翌日、おじいちゃんの協力のもと書類を書き終わらせた。配達便を使って魔具庁に送信したので、あとは連絡があるのを待つだけだそう。
そこから火星まで、特に何のトラブルもイベントもなく、普通にちょっと忙しい日々を過ごしていた。
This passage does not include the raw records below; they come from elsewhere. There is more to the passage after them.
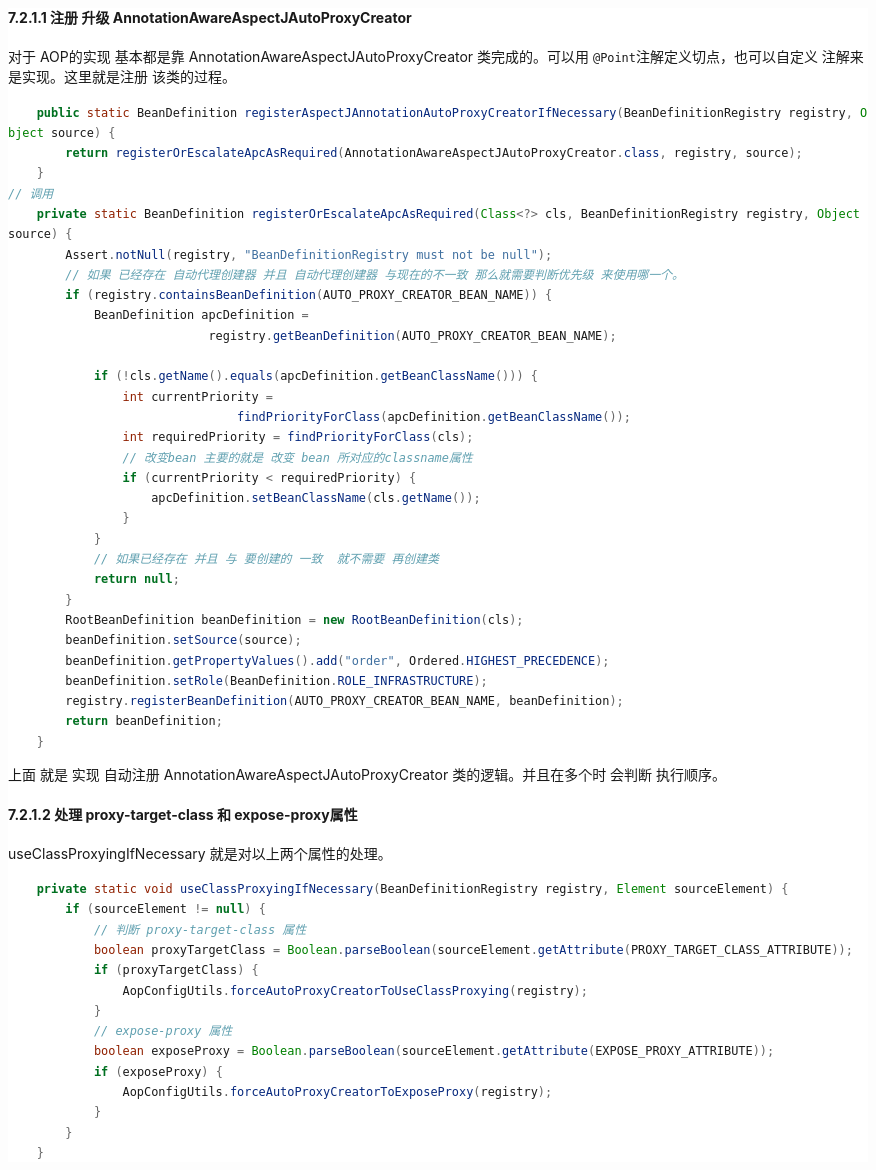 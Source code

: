
#### 7.2.1.1 注册 升级 AnnotationAwareAspectJAutoProxyCreator

对于 AOP的实现 基本都是靠 AnnotationAwareAspectJAutoProxyCreator 类完成的。可以用 `@Point`注解定义切点，也可以自定义 注解来是实现。这里就是注册 该类的过程。

```java
	public static BeanDefinition registerAspectJAnnotationAutoProxyCreatorIfNecessary(BeanDefinitionRegistry registry, Object source) {
		return registerOrEscalateApcAsRequired(AnnotationAwareAspectJAutoProxyCreator.class, registry, source);
	}
// 调用
	private static BeanDefinition registerOrEscalateApcAsRequired(Class<?> cls, BeanDefinitionRegistry registry, Object source) {
		Assert.notNull(registry, "BeanDefinitionRegistry must not be null");
        // 如果 已经存在 自动代理创建器 并且 自动代理创建器 与现在的不一致 那么就需要判断优先级 来使用哪一个。
		if (registry.containsBeanDefinition(AUTO_PROXY_CREATOR_BEAN_NAME)) {
			BeanDefinition apcDefinition = 
                			registry.getBeanDefinition(AUTO_PROXY_CREATOR_BEAN_NAME);
            
			if (!cls.getName().equals(apcDefinition.getBeanClassName())) {
				int currentPriority = 
                    			findPriorityForClass(apcDefinition.getBeanClassName());
				int requiredPriority = findPriorityForClass(cls);
                // 改变bean 主要的就是 改变 bean 所对应的classname属性
				if (currentPriority < requiredPriority) {
					apcDefinition.setBeanClassName(cls.getName());
				}
			}
            // 如果已经存在 并且 与 要创建的 一致  就不需要 再创建类
			return null;
		}
		RootBeanDefinition beanDefinition = new RootBeanDefinition(cls);
		beanDefinition.setSource(source);
		beanDefinition.getPropertyValues().add("order", Ordered.HIGHEST_PRECEDENCE);
		beanDefinition.setRole(BeanDefinition.ROLE_INFRASTRUCTURE);
		registry.registerBeanDefinition(AUTO_PROXY_CREATOR_BEAN_NAME, beanDefinition);
		return beanDefinition;
	}
```

上面 就是 实现 自动注册 AnnotationAwareAspectJAutoProxyCreator 类的逻辑。并且在多个时 会判断 执行顺序。

#### 7.2.1.2 处理  proxy-target-class 和 expose-proxy属性

useClassProxyingIfNecessary 就是对以上两个属性的处理。

```java
	private static void useClassProxyingIfNecessary(BeanDefinitionRegistry registry, Element sourceElement) {
		if (sourceElement != null) {
            // 判断 proxy-target-class 属性
			boolean proxyTargetClass = Boolean.parseBoolean(sourceElement.getAttribute(PROXY_TARGET_CLASS_ATTRIBUTE));
			if (proxyTargetClass) {
				AopConfigUtils.forceAutoProxyCreatorToUseClassProxying(registry);
			}
            // expose-proxy 属性
			boolean exposeProxy = Boolean.parseBoolean(sourceElement.getAttribute(EXPOSE_PROXY_ATTRIBUTE));
			if (exposeProxy) {
				AopConfigUtils.forceAutoProxyCreatorToExposeProxy(registry);
			}
		}
	}
```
水星の日、今日は特にやることもないので、久しぶりにお昼すぎまでベッドでゴロゴロ。
そろそろお腹が減ったなぁ、と思ってキッチンに向かったら…………。
「いや、普通に居すぎじゃない?」
「「バフゥ?」」
「アンタじゃなくて、偽ヒヨルド!」
「ああ、俺か」
突っ込む相手は偽ヒヨルドしかないないでしょうよ。
一人暮らしの乙女の家のダイニングテーブルで、優雅に足を組んで座って、普通に書類を開いて何かを書き込みながら、コーヒーを飲んでいた。
「勝手に飲んでいいと言われた」
「フォン・ダン・ショコラ……」
言うんならコイツらだろうなと思ったけど。ジロリと睨むと、三頭ともに耳をヘションと垂れさせて、またもやフレブル座り。チッ、可愛いじゃないの。
「何か作るのか?」
「…………作るけど」
「ん。食べる」
「…………いいけど」
よくわからないままキッチンに立ち、よくわからないままに、チキンを焼きながら、ハニーマスタードソースを作った。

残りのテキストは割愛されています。